So why is it that people can't just say something when it is on their mind and you know they are thinking it? I mean you can tell that they are hiding something by the way they are acting whether it be stiff or nervous or what not. I mean especially when it has to do with rejection or something of the sort. I mean people say that they don't want to whatever because they don't want to hurt you but I mean do they not know that they are hurting you as they speak? I mean I know I know they think that it might be worse later on or if whatever happens but still. I mean you can't go through life without taking risks. Don't get me wrong I'm not saying that it should be all about that but really, if risks are not taken then you don't get to experience some of the greatest things in life. But no people refuse to take the risks or even tell you that they don't want to take it and ugh.... to put it bluntly people have no self-assurance or courage. Sometimes yes things might hurt but they need to be said rather than just ignored. I mean things happen and sometimes you might wish that they didn't but you can't deny that they did. Because OBVIOUSLY they did and did so for a reason that you or anyone involved might not know. The thing is people might have something to say like 'I like you' or 'I don't like you like that sorry' or what not and to ever say it because it can cause pain, but hear this people...'LIFE IS PAIN'. I mean I know not all of the time but that's what happened when we turned our back on God. We brought pain and suffering into the world by committing sin. I mean it's crappy but it's our fault. You can't escape the pain in life. It's going to happen. You will cause pain and experience it. It is inevitable. DEAL WITH IT! Get over the fact that you might have to hurt someone. Say what needs to be said and get it over with. Don't hide behind the fact you might hurt them...Ya know what?

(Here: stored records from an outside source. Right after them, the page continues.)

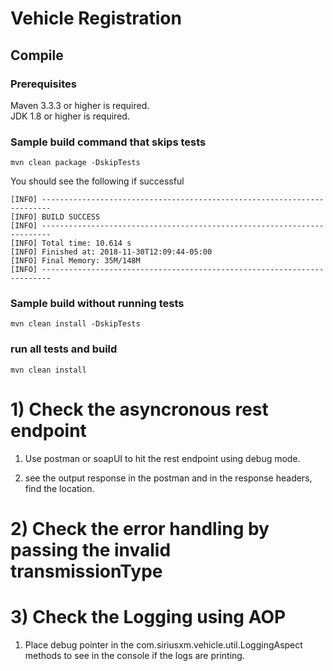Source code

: # Vehicle Registration

## Compile

### Prerequisites
Maven 3.3.3 or higher is required. <br>
JDK 1.8 or higher is required.

### Sample build command that skips tests
```
mvn clean package -DskipTests
```

You should see the following if successful
```
[INFO] ------------------------------------------------------------------------
[INFO] BUILD SUCCESS
[INFO] ------------------------------------------------------------------------
[INFO] Total time: 10.614 s
[INFO] Finished at: 2018-11-30T12:09:44-05:00
[INFO] Final Memory: 35M/148M
[INFO] ------------------------------------------------------------------------

```

### Sample build without running tests

```
mvn clean install -DskipTests
```

### run all tests and build
`mvn clean install`



# 1) Check the asyncronous rest endpoint

1) Use postman or soapUI to hit the rest endpoint using debug mode.

2) see the output response in the postman and in the response headers, find the location.

# 2) Check the error handling by passing the invalid transmissionType

# 3) Check the Logging using AOP

1) Place debug pointer in the com.siriusxm.vehicle.util.LoggingAspect methods to see in the console if the logs are printing.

WAAAHHH...Get over it and just say it all ready. It just makes it all worse when you (and please excuse my bluntness) don't have the balls to say what needs to be said. I'm sick of people not having the guts to do what obviously needs to be done. Sometimes you have to be blunt and not sugarcoat things. Stop it! Stop being all nice and trying to make a putdown sound like a compliment. It's not and never will be. So don't try to make it seem as such.

I'm through for now because now I'm just kind of angry....might be back later if not tomorrow
You are Sir Bedevere! Wise and creative, you are able to counsel others as well as come up with some really ingenious plans of attack...sort of.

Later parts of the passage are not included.